Task to carry out: Write out the full set of records below exactly.

*** Data ***

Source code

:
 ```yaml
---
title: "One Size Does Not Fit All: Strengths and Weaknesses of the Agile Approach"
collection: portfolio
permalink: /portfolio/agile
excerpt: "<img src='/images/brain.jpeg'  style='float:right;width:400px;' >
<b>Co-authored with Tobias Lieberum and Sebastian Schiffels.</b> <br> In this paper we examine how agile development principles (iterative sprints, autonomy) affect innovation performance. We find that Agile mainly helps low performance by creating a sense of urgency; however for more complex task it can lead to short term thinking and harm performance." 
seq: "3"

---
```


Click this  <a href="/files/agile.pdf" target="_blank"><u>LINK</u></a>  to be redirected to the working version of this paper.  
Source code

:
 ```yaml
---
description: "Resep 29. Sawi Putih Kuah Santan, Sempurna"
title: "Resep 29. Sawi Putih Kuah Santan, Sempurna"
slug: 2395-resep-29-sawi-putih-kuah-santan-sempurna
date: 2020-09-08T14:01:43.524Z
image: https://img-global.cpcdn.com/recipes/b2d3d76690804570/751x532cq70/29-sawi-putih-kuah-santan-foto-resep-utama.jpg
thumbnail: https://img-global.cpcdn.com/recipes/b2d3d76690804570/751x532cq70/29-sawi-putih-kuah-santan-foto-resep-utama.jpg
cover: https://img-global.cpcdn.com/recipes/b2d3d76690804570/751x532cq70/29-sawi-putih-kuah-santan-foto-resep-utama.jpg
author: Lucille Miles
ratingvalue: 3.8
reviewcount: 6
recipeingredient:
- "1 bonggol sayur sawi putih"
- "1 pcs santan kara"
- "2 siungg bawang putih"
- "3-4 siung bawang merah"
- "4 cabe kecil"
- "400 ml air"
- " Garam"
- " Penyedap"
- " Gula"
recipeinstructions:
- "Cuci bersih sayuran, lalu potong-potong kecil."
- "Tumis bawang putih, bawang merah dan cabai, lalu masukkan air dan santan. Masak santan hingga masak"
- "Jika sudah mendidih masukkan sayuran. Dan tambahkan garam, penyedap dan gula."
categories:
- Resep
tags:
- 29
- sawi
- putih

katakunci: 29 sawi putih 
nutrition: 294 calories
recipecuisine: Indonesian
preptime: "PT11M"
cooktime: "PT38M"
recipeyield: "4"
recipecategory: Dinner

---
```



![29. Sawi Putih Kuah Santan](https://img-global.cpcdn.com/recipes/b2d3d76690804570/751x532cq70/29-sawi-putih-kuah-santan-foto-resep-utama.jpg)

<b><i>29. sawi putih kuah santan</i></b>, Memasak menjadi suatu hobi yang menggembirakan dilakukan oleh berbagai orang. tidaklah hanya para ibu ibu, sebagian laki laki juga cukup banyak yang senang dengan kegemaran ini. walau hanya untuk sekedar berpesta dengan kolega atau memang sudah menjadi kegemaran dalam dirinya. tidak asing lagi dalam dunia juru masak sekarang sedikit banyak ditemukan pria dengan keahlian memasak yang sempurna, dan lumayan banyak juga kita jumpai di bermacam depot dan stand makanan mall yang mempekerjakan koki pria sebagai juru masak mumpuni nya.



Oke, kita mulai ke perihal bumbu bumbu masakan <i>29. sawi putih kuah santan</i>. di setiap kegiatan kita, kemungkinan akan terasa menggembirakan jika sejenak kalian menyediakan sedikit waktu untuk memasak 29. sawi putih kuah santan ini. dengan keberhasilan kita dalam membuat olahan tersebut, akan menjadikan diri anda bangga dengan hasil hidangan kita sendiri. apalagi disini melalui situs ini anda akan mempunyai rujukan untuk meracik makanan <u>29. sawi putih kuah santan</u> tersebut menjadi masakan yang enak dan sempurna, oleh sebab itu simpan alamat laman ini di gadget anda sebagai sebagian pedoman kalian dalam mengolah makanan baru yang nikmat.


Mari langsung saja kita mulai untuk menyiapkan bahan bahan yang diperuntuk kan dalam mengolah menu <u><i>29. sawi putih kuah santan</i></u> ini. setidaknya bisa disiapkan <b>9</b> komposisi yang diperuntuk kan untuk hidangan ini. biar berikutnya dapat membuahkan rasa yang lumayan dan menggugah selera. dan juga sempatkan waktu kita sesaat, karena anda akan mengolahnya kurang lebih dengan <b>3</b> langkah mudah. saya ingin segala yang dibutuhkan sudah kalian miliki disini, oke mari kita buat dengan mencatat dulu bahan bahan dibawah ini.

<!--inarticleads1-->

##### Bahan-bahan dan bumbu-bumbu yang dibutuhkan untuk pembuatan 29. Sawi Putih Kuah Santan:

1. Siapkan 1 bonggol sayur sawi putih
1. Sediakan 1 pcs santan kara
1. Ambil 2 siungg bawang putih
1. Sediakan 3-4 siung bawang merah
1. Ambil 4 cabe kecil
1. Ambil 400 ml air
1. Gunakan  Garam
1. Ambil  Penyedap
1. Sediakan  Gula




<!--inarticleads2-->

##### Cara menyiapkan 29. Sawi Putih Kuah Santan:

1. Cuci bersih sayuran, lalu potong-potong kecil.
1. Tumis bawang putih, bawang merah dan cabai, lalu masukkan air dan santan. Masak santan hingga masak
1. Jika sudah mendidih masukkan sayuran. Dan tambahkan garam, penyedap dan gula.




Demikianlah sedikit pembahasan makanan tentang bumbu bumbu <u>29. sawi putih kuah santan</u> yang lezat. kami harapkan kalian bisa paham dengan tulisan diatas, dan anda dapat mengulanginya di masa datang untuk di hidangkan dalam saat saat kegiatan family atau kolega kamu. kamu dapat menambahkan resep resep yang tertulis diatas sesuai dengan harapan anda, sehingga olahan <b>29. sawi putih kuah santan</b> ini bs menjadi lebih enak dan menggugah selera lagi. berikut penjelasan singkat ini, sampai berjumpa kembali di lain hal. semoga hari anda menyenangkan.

*** End of Data ***

Answer:
Source code

:
 ```yaml
---
title: "One Size Does Not Fit All: Strengths and Weaknesses of the Agile Approach"
collection: portfolio
permalink: /portfolio/agile
excerpt: "<img src='/images/brain.jpeg'  style='float:right;width:400px;' >
<b>Co-authored with Tobias Lieberum and Sebastian Schiffels.</b> <br> In this paper we examine how agile development principles (iterative sprints, autonomy) affect innovation performance. We find that Agile mainly helps low performance by creating a sense of urgency; however for more complex task it can lead to short term thinking and harm performance." 
seq: "3"

---
```


Click this  <a href="/files/agile.pdf" target="_blank"><u>LINK</u></a>  to be redirected to the working version of this paper.  
Source code

:
 ```yaml
---
description: "Resep 29. Sawi Putih Kuah Santan, Sempurna"
title: "Resep 29. Sawi Putih Kuah Santan, Sempurna"
slug: 2395-resep-29-sawi-putih-kuah-santan-sempurna
date: 2020-09-08T14:01:43.524Z
image: https://img-global.cpcdn.com/recipes/b2d3d76690804570/751x532cq70/29-sawi-putih-kuah-santan-foto-resep-utama.jpg
thumbnail: https://img-global.cpcdn.com/recipes/b2d3d76690804570/751x532cq70/29-sawi-putih-kuah-santan-foto-resep-utama.jpg
cover: https://img-global.cpcdn.com/recipes/b2d3d76690804570/751x532cq70/29-sawi-putih-kuah-santan-foto-resep-utama.jpg
author: Lucille Miles
ratingvalue: 3.8
reviewcount: 6
recipeingredient:
- "1 bonggol sayur sawi putih"
- "1 pcs santan kara"
- "2 siungg bawang putih"
- "3-4 siung bawang merah"
- "4 cabe kecil"
- "400 ml air"
- " Garam"
- " Penyedap"
- " Gula"
recipeinstructions:
- "Cuci bersih sayuran, lalu potong-potong kecil."
- "Tumis bawang putih, bawang merah dan cabai, lalu masukkan air dan santan. Masak santan hingga masak"
- "Jika sudah mendidih masukkan sayuran. Dan tambahkan garam, penyedap dan gula."
categories:
- Resep
tags:
- 29
- sawi
- putih

katakunci: 29 sawi putih 
nutrition: 294 calories
recipecuisine: Indonesian
preptime: "PT11M"
cooktime: "PT38M"
recipeyield: "4"
recipecategory: Dinner

---
```



![29. Sawi Putih Kuah Santan](https://img-global.cpcdn.com/recipes/b2d3d76690804570/751x532cq70/29-sawi-putih-kuah-santan-foto-resep-utama.jpg)

<b><i>29. sawi putih kuah santan</i></b>, Memasak menjadi suatu hobi yang menggembirakan dilakukan oleh berbagai orang. tidaklah hanya para ibu ibu, sebagian laki laki juga cukup banyak yang senang dengan kegemaran ini. walau hanya untuk sekedar berpesta dengan kolega atau memang sudah menjadi kegemaran dalam dirinya. tidak asing lagi dalam dunia juru masak sekarang sedikit banyak ditemukan pria dengan keahlian memasak yang sempurna, dan lumayan banyak juga kita jumpai di bermacam depot dan stand makanan mall yang mempekerjakan koki pria sebagai juru masak mumpuni nya.



Oke, kita mulai ke perihal bumbu bumbu masakan <i>29. sawi putih kuah santan</i>. di setiap kegiatan kita, kemungkinan akan terasa menggembirakan jika sejenak kalian menyediakan sedikit waktu untuk memasak 29. sawi putih kuah santan ini. dengan keberhasilan kita dalam membuat olahan tersebut, akan menjadikan diri anda bangga dengan hasil hidangan kita sendiri. apalagi disini melalui situs ini anda akan mempunyai rujukan untuk meracik makanan <u>29. sawi putih kuah santan</u> tersebut menjadi masakan yang enak dan sempurna, oleh sebab itu simpan alamat laman ini di gadget anda sebagai sebagian pedoman kalian dalam mengolah makanan baru yang nikmat.


Mari langsung saja kita mulai untuk menyiapkan bahan bahan yang diperuntuk kan dalam mengolah menu <u><i>29. sawi putih kuah santan</i></u> ini. setidaknya bisa disiapkan <b>9</b> komposisi yang diperuntuk kan untuk hidangan ini. biar berikutnya dapat membuahkan rasa yang lumayan dan menggugah selera. dan juga sempatkan waktu kita sesaat, karena anda akan mengolahnya kurang lebih dengan <b>3</b> langkah mudah. saya ingin segala yang dibutuhkan sudah kalian miliki disini, oke mari kita buat dengan mencatat dulu bahan bahan dibawah ini.

<!--inarticleads1-->

##### Bahan-bahan dan bumbu-bumbu yang dibutuhkan untuk pembuatan 29. Sawi Putih Kuah Santan:

1. Siapkan 1 bonggol sayur sawi putih
1. Sediakan 1 pcs santan kara
1. Ambil 2 siungg bawang putih
1. Sediakan 3-4 siung bawang merah
1. Ambil 4 cabe kecil
1. Ambil 400 ml air
1. Gunakan  Garam
1. Ambil  Penyedap
1. Sediakan  Gula




<!--inarticleads2-->

##### Cara menyiapkan 29. Sawi Putih Kuah Santan:

1. Cuci bersih sayuran, lalu potong-potong kecil.
1. Tumis bawang putih, bawang merah dan cabai, lalu masukkan air dan santan. Masak santan hingga masak
1. Jika sudah mendidih masukkan sayuran. Dan tambahkan garam, penyedap dan gula.




Demikianlah sedikit pembahasan makanan tentang bumbu bumbu <u>29. sawi putih kuah santan</u> yang lezat. kami harapkan kalian bisa paham dengan tulisan diatas, dan anda dapat mengulanginya di masa datang untuk di hidangkan dalam saat saat kegiatan family atau kolega kamu. kamu dapat menambahkan resep resep yang tertulis diatas sesuai dengan harapan anda, sehingga olahan <b>29. sawi putih kuah santan</b> ini bs menjadi lebih enak dan menggugah selera lagi. berikut penjelasan singkat ini, sampai berjumpa kembali di lain hal. semoga hari anda menyenangkan.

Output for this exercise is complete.